Anzi l’Italia rischia di essere tra i frenatori sul clima rispetto alle proposte della Commissione europea, per una volta coraggiose, come quelle del progetto FIT for 55 che tracciano un percorso impegnativo per cambiare in profondità il modello di sviluppo, ad esempio proponendo che cessi lo sfruttamento di nuovi giacimenti di fossili e che dal 2035 non vengano più prodotte auto con motore a scoppio. Non sono obiettivi da poco, ma senza coraggio il cambiamento climatico diventerà irreversibile e i costi umani, sociali, ambientali, finanziari saranno enormi, basta guardare a cosa accade ai ghiacciai nella più grande isola del pianeta, la Groenlandia. L’Italia dovrebbe essere in testa nel cambiamento e nell’innovazione, ma per ora non lo è.

In verità Cingolani non è l’unico ministro che appare timido, incerto, non adeguato. Tocca chiedere ancora una volta a Draghi di dedicare più attenzione ad un progetto paese, mettendo al lavoro i suoi ministri per realizzare obiettivi, non per fare confusione. Non si può procedere per bandi senza sapere come si connettono tra loro, a cosa servono. Mentre l’Italia e l’Europa si debbono proiettare nel futuro con tutto il loro impegno sta arrivando la fine della sospensione temporanea delle regole europee. Alla fine del 2022 la sospensione finirà e potrebbero tornare in vigore le vecchie regole di bilancio, un disastro. Anzitutto bisogna iniziare subito a chiedere che le regole entrino in funzione solo quando saranno state cambiate.

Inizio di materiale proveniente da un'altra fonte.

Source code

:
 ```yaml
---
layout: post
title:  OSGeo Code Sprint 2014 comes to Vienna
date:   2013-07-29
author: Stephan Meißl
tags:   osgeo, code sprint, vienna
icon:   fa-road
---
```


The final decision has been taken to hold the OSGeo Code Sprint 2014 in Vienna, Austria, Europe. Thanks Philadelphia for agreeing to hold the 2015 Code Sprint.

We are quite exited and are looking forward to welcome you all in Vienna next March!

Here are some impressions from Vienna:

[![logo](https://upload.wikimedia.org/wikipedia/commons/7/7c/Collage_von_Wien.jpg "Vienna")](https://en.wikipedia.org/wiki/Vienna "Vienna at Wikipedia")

Otto governi hanno messo le mani avanti e chiedono di mantenere le regole precedenti. Per di più per cambiare i trattati occorre l’unanimità perché l’Europa si è allargata senza cambiare questa regola assurda. È come se la velocità di un veicolo venisse calcolata sulla ruota di scorta. È in corso un lavorio per cercare soluzioni, il più accreditato sembra essere lasciare le vecchie regole del patto di stabilità e modificare le modalità attuative (Six pack e Two pack). Sembra un passo indietro notevole se confrontato con le speranze suscitate dal Next Generation Eu per il clima e la ripresa. L’Europa ha bisogno di un segnale forte per riconoscersi come identità nel mare procelloso dell’economia mondiale, perfino nei contraccolpi che avrà la crisi afghana.

Comunque la questione di fondo è evitare di arrivare a fine 2022 con il problema non risolto e sarebbe di grande importanza durante la gestione iniziale del Next Generation EU non dovere guardare con angoscia il conto alla rovescia sul ritorno delle regole precedenti. Le regole del patto di stabilità vanno cambiate prima possibile. Va reso chiaro il nuovo quadro di riferimento prima possibile e c’è da sperare che le elezioni tedesche di fine settembre daranno un impulso positivo.